_What you should do_.
Only a number is wanted: the count of lines in this listing that contain "time".

_Extracted data_.
- Opening Delimiter -

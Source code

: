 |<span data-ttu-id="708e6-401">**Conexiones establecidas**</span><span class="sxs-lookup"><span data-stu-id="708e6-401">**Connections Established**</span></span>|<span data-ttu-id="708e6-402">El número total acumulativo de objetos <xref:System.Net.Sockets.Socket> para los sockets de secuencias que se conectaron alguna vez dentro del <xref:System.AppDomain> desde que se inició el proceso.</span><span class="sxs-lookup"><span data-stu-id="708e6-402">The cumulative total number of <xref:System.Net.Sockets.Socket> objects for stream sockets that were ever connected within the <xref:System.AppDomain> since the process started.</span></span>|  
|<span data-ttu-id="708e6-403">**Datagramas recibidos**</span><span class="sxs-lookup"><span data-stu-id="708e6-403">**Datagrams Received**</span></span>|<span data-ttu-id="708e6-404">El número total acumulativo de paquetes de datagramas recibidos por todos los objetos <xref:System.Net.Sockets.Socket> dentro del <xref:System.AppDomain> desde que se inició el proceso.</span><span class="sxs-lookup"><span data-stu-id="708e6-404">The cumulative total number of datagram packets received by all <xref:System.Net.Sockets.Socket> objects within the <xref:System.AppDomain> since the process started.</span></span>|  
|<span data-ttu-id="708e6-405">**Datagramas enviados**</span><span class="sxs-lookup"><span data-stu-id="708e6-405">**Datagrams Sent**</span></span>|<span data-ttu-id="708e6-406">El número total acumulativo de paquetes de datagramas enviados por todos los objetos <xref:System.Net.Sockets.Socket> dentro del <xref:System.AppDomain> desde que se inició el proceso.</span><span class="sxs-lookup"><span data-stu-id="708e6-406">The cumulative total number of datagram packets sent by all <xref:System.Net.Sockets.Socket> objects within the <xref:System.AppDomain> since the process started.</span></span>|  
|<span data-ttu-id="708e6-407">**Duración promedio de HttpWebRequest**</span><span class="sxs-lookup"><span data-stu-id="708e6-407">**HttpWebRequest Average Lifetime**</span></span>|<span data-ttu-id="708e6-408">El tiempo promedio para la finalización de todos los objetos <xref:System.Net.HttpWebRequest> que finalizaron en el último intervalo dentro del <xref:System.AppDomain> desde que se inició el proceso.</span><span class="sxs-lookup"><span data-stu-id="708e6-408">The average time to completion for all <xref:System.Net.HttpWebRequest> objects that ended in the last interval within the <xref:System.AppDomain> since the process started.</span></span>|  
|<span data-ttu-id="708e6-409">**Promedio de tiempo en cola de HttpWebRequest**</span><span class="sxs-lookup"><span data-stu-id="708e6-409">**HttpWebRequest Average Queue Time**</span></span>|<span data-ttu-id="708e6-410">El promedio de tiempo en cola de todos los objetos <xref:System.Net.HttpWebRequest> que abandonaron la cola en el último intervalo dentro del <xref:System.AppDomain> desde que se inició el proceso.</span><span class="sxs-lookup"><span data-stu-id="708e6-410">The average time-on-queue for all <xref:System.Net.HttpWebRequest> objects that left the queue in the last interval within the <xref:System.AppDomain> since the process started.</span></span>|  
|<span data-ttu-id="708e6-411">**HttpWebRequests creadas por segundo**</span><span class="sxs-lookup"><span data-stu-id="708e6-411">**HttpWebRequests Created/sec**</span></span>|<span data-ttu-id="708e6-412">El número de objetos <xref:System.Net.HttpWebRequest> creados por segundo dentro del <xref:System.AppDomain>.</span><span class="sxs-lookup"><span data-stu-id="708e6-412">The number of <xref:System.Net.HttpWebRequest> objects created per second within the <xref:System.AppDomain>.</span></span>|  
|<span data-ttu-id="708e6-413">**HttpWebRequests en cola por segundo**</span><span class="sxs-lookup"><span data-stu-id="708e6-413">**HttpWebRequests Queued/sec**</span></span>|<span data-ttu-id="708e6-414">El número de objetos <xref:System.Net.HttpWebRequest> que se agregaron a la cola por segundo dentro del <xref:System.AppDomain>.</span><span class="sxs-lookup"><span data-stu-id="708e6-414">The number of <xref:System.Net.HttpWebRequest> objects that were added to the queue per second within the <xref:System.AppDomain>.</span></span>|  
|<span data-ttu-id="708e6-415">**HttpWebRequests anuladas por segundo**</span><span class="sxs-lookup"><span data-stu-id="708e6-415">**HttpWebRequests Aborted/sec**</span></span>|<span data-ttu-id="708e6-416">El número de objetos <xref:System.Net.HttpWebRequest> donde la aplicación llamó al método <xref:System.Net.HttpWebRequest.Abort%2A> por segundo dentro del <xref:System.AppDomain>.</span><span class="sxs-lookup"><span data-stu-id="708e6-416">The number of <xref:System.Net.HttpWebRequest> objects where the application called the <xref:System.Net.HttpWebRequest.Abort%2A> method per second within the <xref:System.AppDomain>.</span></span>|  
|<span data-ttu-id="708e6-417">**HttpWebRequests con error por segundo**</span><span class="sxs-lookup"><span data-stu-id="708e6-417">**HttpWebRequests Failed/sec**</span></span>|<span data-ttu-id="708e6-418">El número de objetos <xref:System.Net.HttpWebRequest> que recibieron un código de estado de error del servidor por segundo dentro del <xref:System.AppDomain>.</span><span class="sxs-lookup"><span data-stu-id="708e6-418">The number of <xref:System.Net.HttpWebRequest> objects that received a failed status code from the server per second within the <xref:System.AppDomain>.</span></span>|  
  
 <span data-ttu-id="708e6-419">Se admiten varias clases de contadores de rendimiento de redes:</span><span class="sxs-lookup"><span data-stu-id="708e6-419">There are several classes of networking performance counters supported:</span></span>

- Closing Delimiter -

_Task solution_.
2